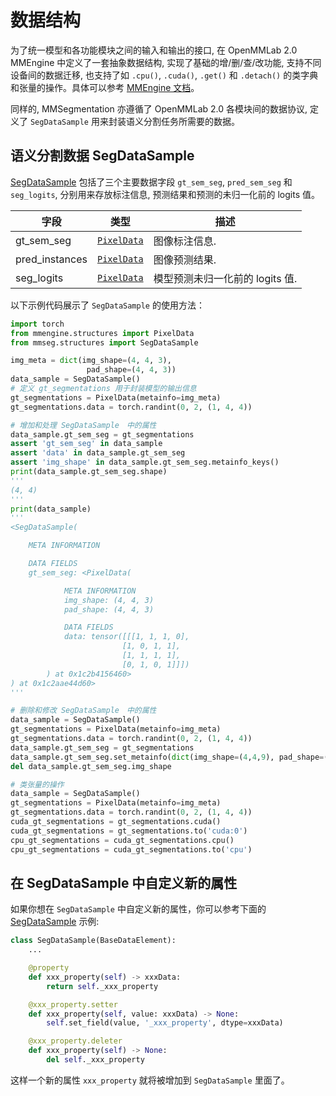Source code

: # 数据结构

为了统一模型和各功能模块之间的输入和输出的接口, 在 OpenMMLab 2.0 MMEngine 中定义了一套抽象数据结构, 实现了基础的增/删/查/改功能, 支持不同设备间的数据迁移, 也支持了如
`.cpu()`, `.cuda()`, `.get()` 和 `.detach()` 的类字典和张量的操作。具体可以参考 [MMEngine 文档](https://github.com/open-mmlab/mmengine/blob/main/docs/en/advanced_tutorials/data_element.md)。

同样的, MMSegmentation 亦遵循了 OpenMMLab 2.0 各模块间的数据协议, 定义了 `SegDataSample` 用来封装语义分割任务所需要的数据。

## 语义分割数据 SegDataSample

[SegDataSample](mmseg.structures.SegDataSample) 包括了三个主要数据字段 `gt_sem_seg`, `pred_sem_seg` 和 `seg_logits`, 分别用来存放标注信息, 预测结果和预测的未归一化前的 logits 值。

| 字段           | 类型                      | 描述                            |
| -------------- | ------------------------- | ------------------------------- |
| gt_sem_seg     | [`PixelData`](#pixeldata) | 图像标注信息.                   |
| pred_instances | [`PixelData`](#pixeldata) | 图像预测结果.                   |
| seg_logits     | [`PixelData`](#pixeldata) | 模型预测未归一化前的 logits 值. |

以下示例代码展示了 `SegDataSample` 的使用方法：

```python
import torch
from mmengine.structures import PixelData
from mmseg.structures import SegDataSample

img_meta = dict(img_shape=(4, 4, 3),
                 pad_shape=(4, 4, 3))
data_sample = SegDataSample()
# 定义 gt_segmentations 用于封装模型的输出信息
gt_segmentations = PixelData(metainfo=img_meta)
gt_segmentations.data = torch.randint(0, 2, (1, 4, 4))

# 增加和处理 SegDataSample　中的属性
data_sample.gt_sem_seg = gt_segmentations
assert 'gt_sem_seg' in data_sample
assert 'data' in data_sample.gt_sem_seg
assert 'img_shape' in data_sample.gt_sem_seg.metainfo_keys()
print(data_sample.gt_sem_seg.shape)
'''
(4, 4)
'''
print(data_sample)
'''
<SegDataSample(

    META INFORMATION

    DATA FIELDS
    gt_sem_seg: <PixelData(

            META INFORMATION
            img_shape: (4, 4, 3)
            pad_shape: (4, 4, 3)

            DATA FIELDS
            data: tensor([[[1, 1, 1, 0],
                         [1, 0, 1, 1],
                         [1, 1, 1, 1],
                         [0, 1, 0, 1]]])
        ) at 0x1c2b4156460>
) at 0x1c2aae44d60>
'''

# 删除和修改 SegDataSample　中的属性
data_sample = SegDataSample()
gt_segmentations = PixelData(metainfo=img_meta)
gt_segmentations.data = torch.randint(0, 2, (1, 4, 4))
data_sample.gt_sem_seg = gt_segmentations
data_sample.gt_sem_seg.set_metainfo(dict(img_shape=(4,4,9), pad_shape=(4,4,9)))
del data_sample.gt_sem_seg.img_shape

# 类张量的操作
data_sample = SegDataSample()
gt_segmentations = PixelData(metainfo=img_meta)
gt_segmentations.data = torch.randint(0, 2, (1, 4, 4))
cuda_gt_segmentations = gt_segmentations.cuda()
cuda_gt_segmentations = gt_segmentations.to('cuda:0')
cpu_gt_segmentations = cuda_gt_segmentations.cpu()
cpu_gt_segmentations = cuda_gt_segmentations.to('cpu')
```

## 在 SegDataSample 中自定义新的属性

如果你想在 `SegDataSample` 中自定义新的属性，你可以参考下面的 [SegDataSample](https://github.com/open-mmlab/mmsegmentation/blob/1.x/mmseg/structures/seg_data_sample.py) 示例:

```python
class SegDataSample(BaseDataElement):
    ...

    @property
    def xxx_property(self) -> xxxData:
        return self._xxx_property

    @xxx_property.setter
    def xxx_property(self, value: xxxData) -> None:
        self.set_field(value, '_xxx_property', dtype=xxxData)

    @xxx_property.deleter
    def xxx_property(self) -> None:
        del self._xxx_property
```

这样一个新的属性 `xxx_property` 就将被增加到 `SegDataSample` 里面了。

■ Task details ■
Each record must be repeated exactly, and no picture may be carried over.

■ Response area ■
Source code

: # 数据结构

为了统一模型和各功能模块之间的输入和输出的接口, 在 OpenMMLab 2.0 MMEngine 中定义了一套抽象数据结构, 实现了基础的增/删/查/改功能, 支持不同设备间的数据迁移, 也支持了如
`.cpu()`, `.cuda()`, `.get()` 和 `.detach()` 的类字典和张量的操作。具体可以参考 [MMEngine 文档](https://github.com/open-mmlab/mmengine/blob/main/docs/en/advanced_tutorials/data_element.md)。

同样的, MMSegmentation 亦遵循了 OpenMMLab 2.0 各模块间的数据协议, 定义了 `SegDataSample` 用来封装语义分割任务所需要的数据。

## 语义分割数据 SegDataSample

[SegDataSample](mmseg.structures.SegDataSample) 包括了三个主要数据字段 `gt_sem_seg`, `pred_sem_seg` 和 `seg_logits`, 分别用来存放标注信息, 预测结果和预测的未归一化前的 logits 值。

| 字段           | 类型                      | 描述                            |
| -------------- | ------------------------- | ------------------------------- |
| gt_sem_seg     | [`PixelData`](#pixeldata) | 图像标注信息.                   |
| pred_instances | [`PixelData`](#pixeldata) | 图像预测结果.                   |
| seg_logits     | [`PixelData`](#pixeldata) | 模型预测未归一化前的 logits 值. |

以下示例代码展示了 `SegDataSample` 的使用方法：

```python
import torch
from mmengine.structures import PixelData
from mmseg.structures import SegDataSample

img_meta = dict(img_shape=(4, 4, 3),
                 pad_shape=(4, 4, 3))
data_sample = SegDataSample()
# 定义 gt_segmentations 用于封装模型的输出信息
gt_segmentations = PixelData(metainfo=img_meta)
gt_segmentations.data = torch.randint(0, 2, (1, 4, 4))

# 增加和处理 SegDataSample　中的属性
data_sample.gt_sem_seg = gt_segmentations
assert 'gt_sem_seg' in data_sample
assert 'data' in data_sample.gt_sem_seg
assert 'img_shape' in data_sample.gt_sem_seg.metainfo_keys()
print(data_sample.gt_sem_seg.shape)
'''
(4, 4)
'''
print(data_sample)
'''
<SegDataSample(

    META INFORMATION

    DATA FIELDS
    gt_sem_seg: <PixelData(

            META INFORMATION
            img_shape: (4, 4, 3)
            pad_shape: (4, 4, 3)

            DATA FIELDS
            data: tensor([[[1, 1, 1, 0],
                         [1, 0, 1, 1],
                         [1, 1, 1, 1],
                         [0, 1, 0, 1]]])
        ) at 0x1c2b4156460>
) at 0x1c2aae44d60>
'''

# 删除和修改 SegDataSample　中的属性
data_sample = SegDataSample()
gt_segmentations = PixelData(metainfo=img_meta)
gt_segmentations.data = torch.randint(0, 2, (1, 4, 4))
data_sample.gt_sem_seg = gt_segmentations
data_sample.gt_sem_seg.set_metainfo(dict(img_shape=(4,4,9), pad_shape=(4,4,9)))
del data_sample.gt_sem_seg.img_shape

# 类张量的操作
data_sample = SegDataSample()
gt_segmentations = PixelData(metainfo=img_meta)
gt_segmentations.data = torch.randint(0, 2, (1, 4, 4))
cuda_gt_segmentations = gt_segmentations.cuda()
cuda_gt_segmentations = gt_segmentations.to('cuda:0')
cpu_gt_segmentations = cuda_gt_segmentations.cpu()
cpu_gt_segmentations = cuda_gt_segmentations.to('cpu')
```

## 在 SegDataSample 中自定义新的属性

如果你想在 `SegDataSample` 中自定义新的属性，你可以参考下面的 [SegDataSample](https://github.com/open-mmlab/mmsegmentation/blob/1.x/mmseg/structures/seg_data_sample.py) 示例:

```python
class SegDataSample(BaseDataElement):
    ...

    @property
    def xxx_property(self) -> xxxData:
        return self._xxx_property

    @xxx_property.setter
    def xxx_property(self, value: xxxData) -> None:
        self.set_field(value, '_xxx_property', dtype=xxxData)

    @xxx_property.deleter
    def xxx_property(self) -> None:
        del self._xxx_property
```

这样一个新的属性 `xxx_property` 就将被增加到 `SegDataSample` 里面了。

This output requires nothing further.